***** Records provided *****
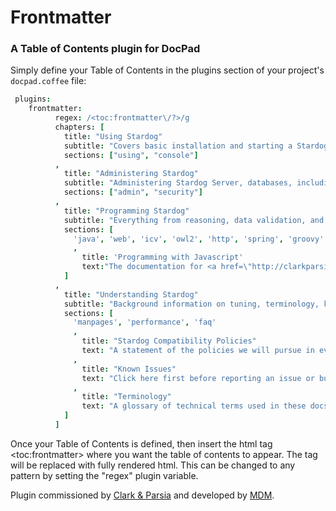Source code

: # Frontmatter
### A Table of Contents plugin for DocPad

Simply define your Table of Contents in the plugins section of your project's `docpad.coffee` file:

```coffeescript
 plugins:
	frontmatter:
	      regex: /<toc:frontmatter\/?>/g
	      chapters: [
	        title: "Using Stardog"
	        subtitle: "Covers basic installation and starting a Stardog Server in <em>five easy steps</em>."
	        sections: ["using", "console"]
	      ,
	        title: "Administering Stardog"
	        subtitle: "Administering Stardog Server, databases, including configuration and deployment information."
	        sections: ["admin", "security"]
	      ,
	        title: "Programming Stardog"
	        subtitle: "Everything from reasoning, data validation, and SPARQL to programming Stardog with Java, JavaScript, and many other languages. Includes the documentation for Stardog Web."
	        sections: [
	          'java', 'web', 'icv', 'owl2', 'http', 'spring', 'groovy'
	          ,
	            title: 'Programming with Javascript'
	            text:"The documentation for <a href=\"http://clarkparsia.github.io/stardog.js\">stardog.js</a>, which is available on <a href=\"https://github.com/clarkparsia/stardog.js\">Github</a> and <a href=\"http://docs.stardog.com/\">npm</a>."
	        ]
	      ,
	        title: "Understanding Stardog"
	        subtitle: "Background information on tuning, terminology, known issues, compatibility policies, etc."
	        sections: [
	          'manpages', 'performance', 'faq'
	          ,
	            title: "Stardog Compatibility Policies"
	            text: "A statement of the policies we will pursue in evolving Stardog beyond the 1.0 release."
	          ,
	            title: "Known Issues"
	            text: "Click here first before reporting an issue or bug."
	          ,
	            title: "Terminology"
	            text: "A glossary of technical terms used in these docs."
	        ]
	      ]
```

Once your Table of Contents is defined, then insert the html tag &lt;toc:frontmatter&gt; where you want the table of contents to appear. The tag will be replaced with fully rendered html. This can be changed to any pattern by setting the "regex" plugin variable.

Plugin commissioned by [Clark & Parsia](http://clarkparsia.com/) and developed by [MDM](http://massdistributionmedia.com/). 
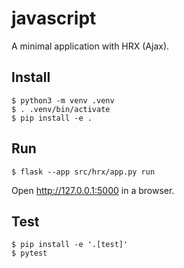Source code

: # javascript

A minimal application with HRX (Ajax).

## Install

```
$ python3 -m venv .venv
$ . .venv/bin/activate
$ pip install -e .
```

## Run

```
$ flask --app src/hrx/app.py run
```

Open http://127.0.0.1:5000 in a browser.


## Test

```
$ pip install -e '.[test]'
$ pytest
```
*****
== Activity ==
Would you please return all lines from the listing above that contain "regex"?

== Solution to the problem ==
	      regex: /<toc:frontmatter\/?>/g
Once your Table of Contents is defined, then insert the html tag &lt;toc:frontmatter&gt; where you want the table of contents to appear. The tag will be replaced with fully rendered html. This can be changed to any pattern by setting the "regex" plugin variable.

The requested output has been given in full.